Between 1874 and 1878, restorer Salvador Martinez Cubells removed more than 140 centimeters (55 inches) of landscape and sky to the right of the postulant witch, where the paint had been badly damaged. This alteration significantly shifted the work's centre of balance; the young woman was no longer near the middle of the composition, thus reducing both her prominence and the possibility that she was seen to be the focus of the work.

Some art historians believe the removed area on the right was beyond restoration, given how unlikely it is that a large section of a painting by an artist of Goya's stature would be lightly discarded. However, the removal may have been for aesthetic reasons, with the resultant empty space intended to bring balance to a canvas perceived as overlong. If this was Cubells' reasoning, it was misguided (he was not an accomplished painter and lacked insight into Goya's intentions); Goya had often used empty space to dramatic and evocative effect, as seen in The Dog from the same series, and his print Unfortunate Events in the Front Seats of the Ring of Madrid, and the Death of the Mayor of Torrejón.

In both works, Goya left large empty areas in what seems to have been a reaction against contemporary conventions of balance and harmony. This approach became highly influential on modern painters such as Francis Bacon, who greatly admired Goya's depiction of what Bacon described as "the void".

==Condition==
The painting is in poor condition. Time and a complicated transfer involving mounting crumbling plaster onto canvas lead to structural damage and paint loss. It was seriously damaged even before its removal from the walls of Goya's home; the base of dry plaster may have contributed to its early deterioration. Frescos completed on dry (rather than wet) plaster cannot survive for a long period on a roughened surface. Evan Connell believed that in applying oil to plaster Goya "made a technical mistake that all but guaranteed disintegration".

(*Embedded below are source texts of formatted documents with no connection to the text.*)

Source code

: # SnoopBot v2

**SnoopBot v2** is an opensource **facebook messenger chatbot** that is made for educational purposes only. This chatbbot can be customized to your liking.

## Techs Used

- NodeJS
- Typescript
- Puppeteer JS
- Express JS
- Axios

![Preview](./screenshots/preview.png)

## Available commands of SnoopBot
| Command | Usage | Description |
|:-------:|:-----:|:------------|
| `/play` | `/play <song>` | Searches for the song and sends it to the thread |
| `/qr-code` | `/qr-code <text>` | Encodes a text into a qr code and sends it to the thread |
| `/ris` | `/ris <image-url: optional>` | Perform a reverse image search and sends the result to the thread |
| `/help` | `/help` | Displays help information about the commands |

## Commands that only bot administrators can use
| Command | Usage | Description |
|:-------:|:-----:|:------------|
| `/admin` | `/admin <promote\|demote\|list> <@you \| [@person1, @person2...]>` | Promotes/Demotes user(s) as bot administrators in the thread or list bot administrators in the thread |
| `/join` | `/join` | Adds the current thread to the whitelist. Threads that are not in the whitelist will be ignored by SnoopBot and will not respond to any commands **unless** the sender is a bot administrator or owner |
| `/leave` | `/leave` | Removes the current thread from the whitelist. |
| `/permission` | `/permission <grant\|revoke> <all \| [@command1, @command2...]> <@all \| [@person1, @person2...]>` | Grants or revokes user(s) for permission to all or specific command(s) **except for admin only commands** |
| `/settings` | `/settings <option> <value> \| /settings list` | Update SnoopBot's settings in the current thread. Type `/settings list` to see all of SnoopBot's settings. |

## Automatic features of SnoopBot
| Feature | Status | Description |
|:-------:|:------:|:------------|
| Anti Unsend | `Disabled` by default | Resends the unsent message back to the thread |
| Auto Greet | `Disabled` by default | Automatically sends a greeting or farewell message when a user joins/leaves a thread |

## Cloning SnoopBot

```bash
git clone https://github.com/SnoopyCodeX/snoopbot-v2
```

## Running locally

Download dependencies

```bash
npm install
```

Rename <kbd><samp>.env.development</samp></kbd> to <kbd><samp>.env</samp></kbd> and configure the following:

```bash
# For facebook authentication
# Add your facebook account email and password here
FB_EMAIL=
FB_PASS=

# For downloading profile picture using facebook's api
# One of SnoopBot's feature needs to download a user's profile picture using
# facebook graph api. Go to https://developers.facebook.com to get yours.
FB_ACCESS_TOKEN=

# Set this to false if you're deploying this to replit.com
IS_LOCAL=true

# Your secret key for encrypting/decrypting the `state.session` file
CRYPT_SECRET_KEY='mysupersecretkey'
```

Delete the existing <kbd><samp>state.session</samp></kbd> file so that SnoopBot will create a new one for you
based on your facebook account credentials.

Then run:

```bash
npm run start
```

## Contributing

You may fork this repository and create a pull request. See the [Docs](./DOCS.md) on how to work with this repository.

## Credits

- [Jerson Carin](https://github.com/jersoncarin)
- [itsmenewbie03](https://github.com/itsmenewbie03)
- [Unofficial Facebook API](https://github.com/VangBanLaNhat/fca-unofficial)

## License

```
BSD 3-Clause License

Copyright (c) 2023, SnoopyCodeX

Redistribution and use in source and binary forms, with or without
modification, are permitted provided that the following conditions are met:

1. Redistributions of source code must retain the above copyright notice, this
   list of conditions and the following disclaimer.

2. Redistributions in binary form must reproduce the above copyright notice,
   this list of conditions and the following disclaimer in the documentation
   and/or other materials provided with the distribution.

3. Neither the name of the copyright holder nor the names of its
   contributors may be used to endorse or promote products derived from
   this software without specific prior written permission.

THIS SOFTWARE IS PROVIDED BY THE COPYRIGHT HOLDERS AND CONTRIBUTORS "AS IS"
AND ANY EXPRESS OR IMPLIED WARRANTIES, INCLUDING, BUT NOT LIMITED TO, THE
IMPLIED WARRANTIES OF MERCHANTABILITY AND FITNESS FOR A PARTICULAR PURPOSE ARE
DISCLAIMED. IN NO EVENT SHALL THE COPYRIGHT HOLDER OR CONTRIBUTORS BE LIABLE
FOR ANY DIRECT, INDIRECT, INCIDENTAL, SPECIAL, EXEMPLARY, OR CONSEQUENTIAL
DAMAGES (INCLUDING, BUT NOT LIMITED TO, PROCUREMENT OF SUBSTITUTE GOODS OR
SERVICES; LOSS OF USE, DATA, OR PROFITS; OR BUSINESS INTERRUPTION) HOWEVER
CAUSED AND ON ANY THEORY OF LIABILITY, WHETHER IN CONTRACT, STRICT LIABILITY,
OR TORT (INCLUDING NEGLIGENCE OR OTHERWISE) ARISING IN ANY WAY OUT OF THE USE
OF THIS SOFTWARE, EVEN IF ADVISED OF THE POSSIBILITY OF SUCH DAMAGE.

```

Many of the Black Paintings were significantly altered during the restoration of the 1870s, and critic Arthur Lubow describes the works hanging in the Prado today as "at best a crude facsimile of what Goya painted". We know the effect of many of Martinez Cubells' changes from his accounts, but they inevitably lack objectivity. More reliable are two overlapping photographs taken in preparation for the restoration by Jean Laurent, now in the Courtauld Institute's Witt Library. (Note: Laurent took seven confirmed photographs of the series and two more are probably his work.) They show the painting in situ in the Quinta del Sordo and are the most reliable indicators of its appearance before restoration.